Erin Maloney, Daniel Ansari and Jonathan Fugelsang – Outing math anxiety
Most of us can remember a conversation in which someone openly professes a dislike (or even hatred) of math, making statements such as, “I’m not a math person” or “I just don’t get math.” Our cultural dislike of math has become so mainstream that it has even infiltrated the toys that we give our children (e.g., Barbie dolls used to say, “Math class is tough” and t-shirts read, “I’m too pretty to do math”). Indeed, there are many negative attitudes and stereotypes that surround math and this is significant because when it comes to success in mathematics, attitudes matter.
As scientists trained in various facets of psychology and education, we’ve spent a notable amount of time working to understand how some of these negative attitudes and beliefs are related to success in math. We have been particularly interested in the role that math anxiety plays in math achievement. Math anxiety simply refers to feelings of fear, tension or apprehension that many people experience when they are engaging with math. While it may not be surprising that people experience math anxiety in traditionally high-pressure situations such as during exams, many people also report feeling a high level of anxiety during everyday math situations, such as calculating a tip at a restaurant or deciding whether they were given proper change after making a purchase.
Math anxiety is an important issue not only because the anxiety itself is unpleasant, but also because math anxiety actually causes students to perform worse in math than they would have if they had not been anxious. One of the main theories is that when students are anxious about math they experience negative thoughts and ruminations. Because mathematical reasoning requires a high degree of cognitive resources and because we only have a limited-capacity system, when students have to attend to these negative thoughts and ruminations, they are left with insufficient mental resources to perform their best in the math task at hand. In this respect, the anxiety is both unpleasant and detrimental for performance.

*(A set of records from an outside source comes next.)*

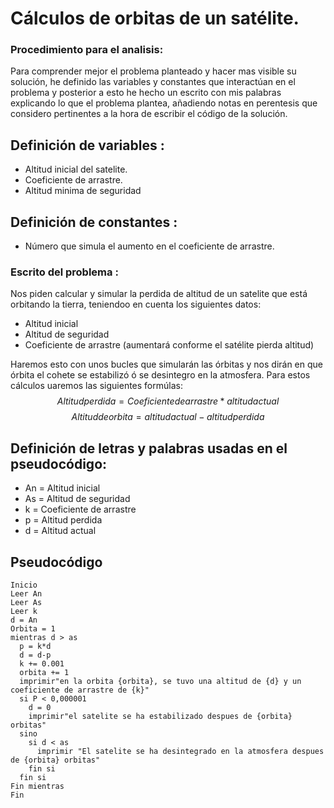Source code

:# Cálculos de orbitas de un satélite.
### Procedimiento para el analisis:
Para comprender mejor el problema planteado y hacer mas visible su solución, he definido las variables y constantes que interactúan en el problema y posterior a esto he hecho un escrito con mis palabras explicando lo que el problema plantea, añadiendo notas en perentesis que considero pertinentes a la hora de escribir el código de la solución.

## Definición de variables :
- Altitud inicial del satelite.
- Coeficiente de arrastre.
- Altitud minima de seguridad
## Definición de constantes :
- Número que simula el aumento en el coeficiente de arrastre.
### Escrito del problema :
Nos piden calcular y simular la perdida de altitud de un satelite que está orbitando la tierra, teniendoo en cuenta los siguientes datos:
- Altitud inicial
- Altitud de seguridad
- Coeficiente de arrastre (aumentará conforme el satélite pierda altitud)

Haremos esto con unos bucles que simularán las órbitas y nos dirán en que órbita el cohete se estabilizó ó se desintegro en la atmosfera.
Para estos cálculos uaremos las siguientes formúlas:
$$
Altitud perdida =Coeficiente de arrastre *altitud
actual
$$
$$
Altitud de orbita= altitud actual - altitud perdida
$$

## Definición de letras y palabras usadas en el pseudocódigo:
- An = Altitud inicial
- As = Altitud de seguridad
- k = Coeficiente de arrastre
- p = Altitud perdida
- d = Altitud actual
 
## Pseudocódigo
```
Inicio
Leer An
Leer As
Leer k
d = An
Orbita = 1
mientras d > as
  p = k*d
  d = d-p
  k += 0.001
  orbita += 1
  imprimir"en la orbita {orbita}, se tuvo una altitud de {d} y un coeficiente de arrastre de {k}"
  si P < 0,000001
    d = 0
    imprimir"el satelite se ha estabilizado despues de {orbita} orbitas"
  sino
    si d < as
      imprimir "El satelite se ha desintegrado en la atmosfera despues de {orbita} orbitas"
    fin si
  fin si
Fin mientras
Fin
```
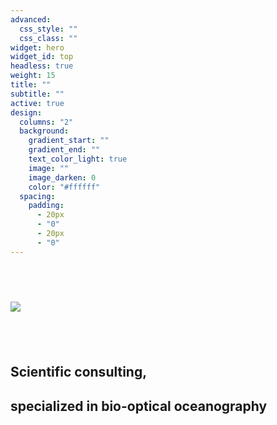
 ```yaml
---
advanced:
  css_style: ""
  css_class: ""
widget: hero
widget_id: top
headless: true
weight: 15
title: ""
subtitle: ""
active: true
design:
  columns: "2"
  background:
    gradient_start: ""
    gradient_end: ""
    text_color_light: true
    image: ""
    image_darken: 0
    color: "#ffffff"
  spacing:
    padding:
      - 20px
      - "0"
      - 20px
      - "0"
---
```

## **<br>**

![](g7071.png)

## **<br>**

## Scientific consulting, **<br>**

## specialized in bio-optical oceanography

## **<br>**

## **<br>**

**<br>**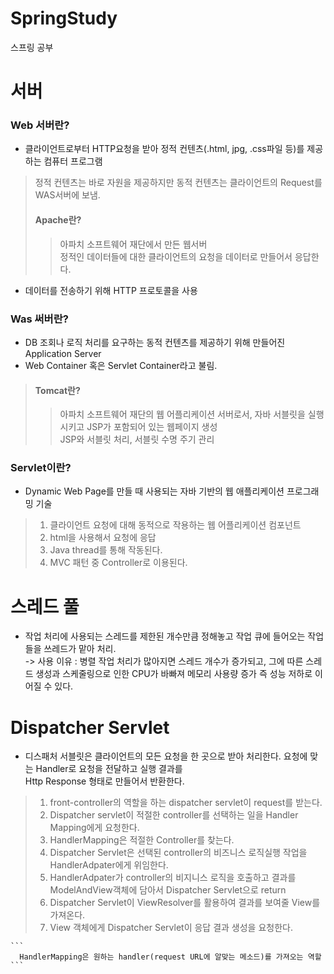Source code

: # SpringStudy
스프링 공부


# 서버
  ### Web 서버란?
  - 클라이언트로부터 HTTP요청을 받아 정적 컨텐츠(.html, jpg, .css파일 등)를 제공하는 컴퓨터 프로그램
  > 정적 컨텐츠는 바로 자원을 제공하지만 동적 컨텐츠는 클라이언트의 Request를 WAS서버에 보냄.
  > #### Apache란?
  > > 아파치 소프트웨어 재단에서 만든 웹서버<br/>
  > > 정적인 데이터들에 대한 클라이언트의 요청을 데이터로 만들어서 응답한다.<br/>

  - 데이터를 전송하기 위해 HTTP 프로토콜을 사용
  
  ### Was 써버란?
  - DB 조회나 로직 처리를 요구하는 동적 컨텐츠를 제공하기 위해 만들어진 Application Server
  - Web Container 혹은 Servlet Container라고 불림.
  > #### Tomcat란?
  > > 아파치 소프트웨어 재단의 웹 어플리케이션 서버로서, 자바 서블릿을 실행시키고 JSP가 포함되어 있는 웹페이지 생성<br/>
  > > JSP와 서블릿 처리, 서블릿 수명 주기 관리<br/>

  ### Servlet이란?
  - Dynamic Web Page를 만들 때 사용되는 자바 기반의 웹 애플리케이션 프로그래밍 기술
  > 1. 클라이언트 요청에 대해 동적으로 작용하는 웹 어플리케이션 컴포넌트
  > 2. html을 사용해서 요청에 응답
  > 3. Java thread를 통해 작동된다.
  > 4. MVC 패턴 중 Controller로 이용된다.

# 스레드 풀
  - 작업 처리에 사용되는 스레드를 제한된 개수만큼 정해놓고 작업 큐에 들어오는 작업들을 쓰레드가 맡아 처리.<br/>
  -> 사용 이유 : 병렬 작업 처리가 많아지면 스레드 개수가 증가되고, 그에 따른 스레드 생성과 스케줄링으로 인한 CPU가 바빠져 메모리 사용량 증가
     즉 성능 저하로 이어질 수 있다.
  
  
# Dispatcher Servlet
  - 디스패처 서블릿은 클라이언트의 모든 요청을 한 곳으로 받아 처리한다. 요청에 맞는 Handler로 요청을 전달하고 실행 결과를 <br/>Http Response 형태로 만들어서 반환한다.
  > 1. front-controller의 역할을 하는 dispatcher servlet이 request를 받는다.
  > 2. Dispatcher servlet이 적절한 controller를 선택하는 일을 Handler Mapping에게 요청한다.
  > 3. HandlerMapping은 적절한 Controller를 찾는다.
  > 4. Dispatcher Servlet은 선택된 controller의 비즈니스 로직실행 작업을 HandlerAdpater에게 위임한다.
  > 5. HandlerAdpater가 controller의 비지니스 로직을 호출하고 결과를 ModelAndView객체에 담아서 Dispatcher Servlet으로 return
  > 6. Dispatcher Servlet이 ViewResolver를 활용하여 결과를 보여줄 View를 가져온다.
  > 7. View 객체에게 Dispatcher Servlet이 응답 결과 생성을 요청한다. <br/>
  
    ```
      HandlerMapping은 원하는 handler(request URL에 알맞는 메소드)를 가져오는 역할
    ```

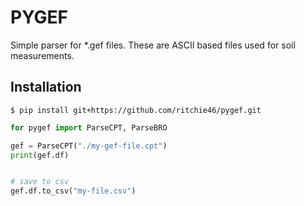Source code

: # PYGEF

Simple parser for *.gef files. These are ASCII based files used for soil measurements.

## Installation
`$ pip install git+https://github.com/ritchie46/pygef.git`

```python
for pygef import ParseCPT, ParseBRO

gef = ParseCPT("./my-gef-file.cpt")
print(gef.df)


# save to csv
gef.df.to_csv("my-file.csv")
```
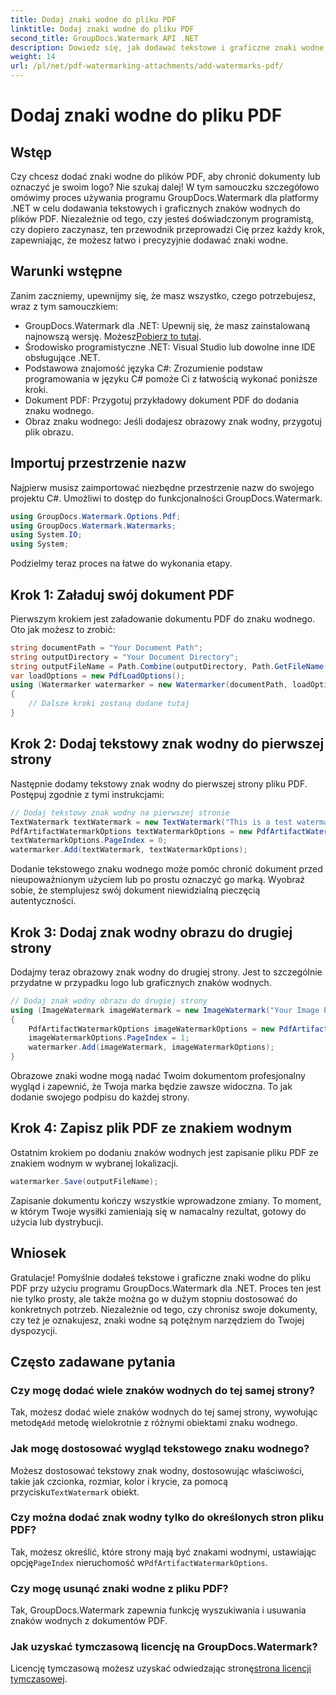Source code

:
 ```yaml
---
title: Dodaj znaki wodne do pliku PDF
linktitle: Dodaj znaki wodne do pliku PDF
second_title: GroupDocs.Watermark API .NET
description: Dowiedz się, jak dodawać tekstowe i graficzne znaki wodne do plików PDF przy użyciu programu GroupDocs.Watermark dla platformy .NET, korzystając z naszego obszernego przewodnika krok po kroku.
weight: 14
url: /pl/net/pdf-watermarking-attachments/add-watermarks-pdf/
---
```


# Dodaj znaki wodne do pliku PDF

## Wstęp
Czy chcesz dodać znaki wodne do plików PDF, aby chronić dokumenty lub oznaczyć je swoim logo? Nie szukaj dalej! W tym samouczku szczegółowo omówimy proces używania programu GroupDocs.Watermark dla platformy .NET w celu dodawania tekstowych i graficznych znaków wodnych do plików PDF. Niezależnie od tego, czy jesteś doświadczonym programistą, czy dopiero zaczynasz, ten przewodnik przeprowadzi Cię przez każdy krok, zapewniając, że możesz łatwo i precyzyjnie dodawać znaki wodne.
## Warunki wstępne
Zanim zaczniemy, upewnijmy się, że masz wszystko, czego potrzebujesz, wraz z tym samouczkiem:
-  GroupDocs.Watermark dla .NET: Upewnij się, że masz zainstalowaną najnowszą wersję. Możesz[Pobierz to tutaj](https://releases.groupdocs.com/Watermark/net/).
- Środowisko programistyczne .NET: Visual Studio lub dowolne inne IDE obsługujące .NET.
- Podstawowa znajomość języka C#: Zrozumienie podstaw programowania w języku C# pomoże Ci z łatwością wykonać poniższe kroki.
- Dokument PDF: Przygotuj przykładowy dokument PDF do dodania znaku wodnego.
- Obraz znaku wodnego: Jeśli dodajesz obrazowy znak wodny, przygotuj plik obrazu.
## Importuj przestrzenie nazw
Najpierw musisz zaimportować niezbędne przestrzenie nazw do swojego projektu C#. Umożliwi to dostęp do funkcjonalności GroupDocs.Watermark.
```csharp
using GroupDocs.Watermark.Options.Pdf;
using GroupDocs.Watermark.Watermarks;
using System.IO;
using System;
```
Podzielmy teraz proces na łatwe do wykonania etapy.
## Krok 1: Załaduj swój dokument PDF
Pierwszym krokiem jest załadowanie dokumentu PDF do znaku wodnego. Oto jak możesz to zrobić:
```csharp
string documentPath = "Your Document Path";
string outputDirectory = "Your Document Directory";
string outputFileName = Path.Combine(outputDirectory, Path.GetFileName(documentPath));
var loadOptions = new PdfLoadOptions();
using (Watermarker watermarker = new Watermarker(documentPath, loadOptions))
{
    // Dalsze kroki zostaną dodane tutaj
}
```
## Krok 2: Dodaj tekstowy znak wodny do pierwszej strony
Następnie dodamy tekstowy znak wodny do pierwszej strony pliku PDF. Postępuj zgodnie z tymi instrukcjami:
```csharp
// Dodaj tekstowy znak wodny na pierwszej stronie
TextWatermark textWatermark = new TextWatermark("This is a test watermark", new Font("Arial", 8));
PdfArtifactWatermarkOptions textWatermarkOptions = new PdfArtifactWatermarkOptions();
textWatermarkOptions.PageIndex = 0;
watermarker.Add(textWatermark, textWatermarkOptions);
```

Dodanie tekstowego znaku wodnego może pomóc chronić dokument przed nieupoważnionym użyciem lub po prostu oznaczyć go marką. Wyobraź sobie, że stemplujesz swój dokument niewidzialną pieczęcią autentyczności.
## Krok 3: Dodaj znak wodny obrazu do drugiej strony
Dodajmy teraz obrazowy znak wodny do drugiej strony. Jest to szczególnie przydatne w przypadku logo lub graficznych znaków wodnych.
```csharp
// Dodaj znak wodny obrazu do drugiej strony
using (ImageWatermark imageWatermark = new ImageWatermark("Your Image Path"))
{
    PdfArtifactWatermarkOptions imageWatermarkOptions = new PdfArtifactWatermarkOptions();
    imageWatermarkOptions.PageIndex = 1;
    watermarker.Add(imageWatermark, imageWatermarkOptions);
}
```

Obrazowe znaki wodne mogą nadać Twoim dokumentom profesjonalny wygląd i zapewnić, że Twoja marka będzie zawsze widoczna. To jak dodanie swojego podpisu do każdej strony.
## Krok 4: Zapisz plik PDF ze znakiem wodnym
Ostatnim krokiem po dodaniu znaków wodnych jest zapisanie pliku PDF ze znakiem wodnym w wybranej lokalizacji.
```csharp
watermarker.Save(outputFileName);
```
Zapisanie dokumentu kończy wszystkie wprowadzone zmiany. To moment, w którym Twoje wysiłki zamieniają się w namacalny rezultat, gotowy do użycia lub dystrybucji.
## Wniosek
Gratulacje! Pomyślnie dodałeś tekstowe i graficzne znaki wodne do pliku PDF przy użyciu programu GroupDocs.Watermark dla .NET. Proces ten jest nie tylko prosty, ale także można go w dużym stopniu dostosować do konkretnych potrzeb. Niezależnie od tego, czy chronisz swoje dokumenty, czy też je oznakujesz, znaki wodne są potężnym narzędziem do Twojej dyspozycji.
## Często zadawane pytania
### Czy mogę dodać wiele znaków wodnych do tej samej strony?
 Tak, możesz dodać wiele znaków wodnych do tej samej strony, wywołując metodę`Add` metodę wielokrotnie z różnymi obiektami znaku wodnego.
### Jak mogę dostosować wygląd tekstowego znaku wodnego?
 Możesz dostosować tekstowy znak wodny, dostosowując właściwości, takie jak czcionka, rozmiar, kolor i krycie, za pomocą przycisku`TextWatermark` obiekt.
### Czy można dodać znak wodny tylko do określonych stron pliku PDF?
 Tak, możesz określić, które strony mają być znakami wodnymi, ustawiając opcję`PageIndex` nieruchomość w`PdfArtifactWatermarkOptions`.
### Czy mogę usunąć znaki wodne z pliku PDF?
Tak, GroupDocs.Watermark zapewnia funkcję wyszukiwania i usuwania znaków wodnych z dokumentów PDF.
### Jak uzyskać tymczasową licencję na GroupDocs.Watermark?
Licencję tymczasową możesz uzyskać odwiedzając stronę[strona licencji tymczasowej](https://purchase.groupdocs.com/temporary-license/).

Math anxiety isn’t only associated with underperformance on math tests. Students who are anxious about math are also more likely to take fewer math courses, to do less homework in the classes that they do take, and are less likely to go into math-related careers. Estimates are that roughly 80% of college students and 25% of university students report high to very high levels of anxiety about math.
It is clear that numeracy and mathematics are important. It is also clear that anxiety about math can be a barrier to academic success. What do we do? Step one is identifying which students are math anxious — easily done through self-report questionnaires. In our own research we have found that students seem to have a great deal of insight into their own levels of anxiety about math. Once a student has been identified as being anxious about math, there are a number of promising strategies that can help to reduce the amount of anxiety that students feel when doing math and the negative impact of math anxiety on math performance. For example, simply teaching postsecondary students to engage in 15 minutes of focused breathing before a math test can lead to students feeling calmer and scoring higher (relative to their peers who don’t do the focused breathing). Another simple and easy-to-do strategy is expressive writing, where students write about their feelings regarding an upcoming math test. For those students who have high levels of math anxiety, writing about the math test for as little as seven minutes can lead to better performance on the test than had they not done the expressive writing.
Given the prevalence of math anxiety in our students, its impact on math performance and the promise of simple interventions, it’s important for those of us in higher education to be cognizant of this anxiety and the ways that we can help students reduce their anxiety and boost their math performance.
Erin Maloney is a senior researcher at HEQCO, Daniel Ansari is a professor at Western University and Jonathan Fugelsang is a professor at the University of Waterloo.